Word for word, copy the records that follow.
Top of Records for the task
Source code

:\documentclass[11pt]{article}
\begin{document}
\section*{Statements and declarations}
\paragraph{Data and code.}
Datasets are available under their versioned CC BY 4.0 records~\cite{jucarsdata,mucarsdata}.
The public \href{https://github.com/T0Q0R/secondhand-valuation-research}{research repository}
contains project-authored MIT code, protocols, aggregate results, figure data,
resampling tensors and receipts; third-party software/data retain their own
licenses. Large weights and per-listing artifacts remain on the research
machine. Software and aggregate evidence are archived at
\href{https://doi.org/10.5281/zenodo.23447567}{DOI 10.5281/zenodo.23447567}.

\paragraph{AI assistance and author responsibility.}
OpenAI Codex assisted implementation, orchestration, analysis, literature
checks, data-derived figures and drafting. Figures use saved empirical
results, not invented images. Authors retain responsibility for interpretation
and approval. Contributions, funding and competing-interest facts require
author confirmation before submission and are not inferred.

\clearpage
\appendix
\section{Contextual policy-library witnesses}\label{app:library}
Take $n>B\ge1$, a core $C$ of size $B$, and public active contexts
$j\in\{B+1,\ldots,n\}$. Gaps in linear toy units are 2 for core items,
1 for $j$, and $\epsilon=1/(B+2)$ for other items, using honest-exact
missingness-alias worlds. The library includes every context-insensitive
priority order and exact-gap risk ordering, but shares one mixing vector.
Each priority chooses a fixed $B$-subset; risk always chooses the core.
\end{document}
Bottom of Records for the task
* _Answer for the task_
Source code

:\documentclass[11pt]{article}
\begin{document}
\section*{Statements and declarations}
\paragraph{Data and code.}
Datasets are available under their versioned CC BY 4.0 records~\cite{jucarsdata,mucarsdata}.
The public \href{https://github.com/T0Q0R/secondhand-valuation-research}{research repository}
contains project-authored MIT code, protocols, aggregate results, figure data,
resampling tensors and receipts; third-party software/data retain their own
licenses. Large weights and per-listing artifacts remain on the research
machine. Software and aggregate evidence are archived at
\href{https://doi.org/10.5281/zenodo.23447567}{DOI 10.5281/zenodo.23447567}.

\paragraph{AI assistance and author responsibility.}
OpenAI Codex assisted implementation, orchestration, analysis, literature
checks, data-derived figures and drafting. Figures use saved empirical
results, not invented images. Authors retain responsibility for interpretation
and approval. Contributions, funding and competing-interest facts require
author confirmation before submission and are not inferred.

\clearpage
\appendix
\section{Contextual policy-library witnesses}\label{app:library}
Take $n>B\ge1$, a core $C$ of size $B$, and public active contexts
$j\in\{B+1,\ldots,n\}$. Gaps in linear toy units are 2 for core items,
1 for $j$, and $\epsilon=1/(B+2)$ for other items, using honest-exact
missingness-alias worlds. The library includes every context-insensitive
priority order and exact-gap risk ordering, but shares one mixing vector.
Each priority chooses a fixed $B$-subset; risk always chooses the core.
\end{document}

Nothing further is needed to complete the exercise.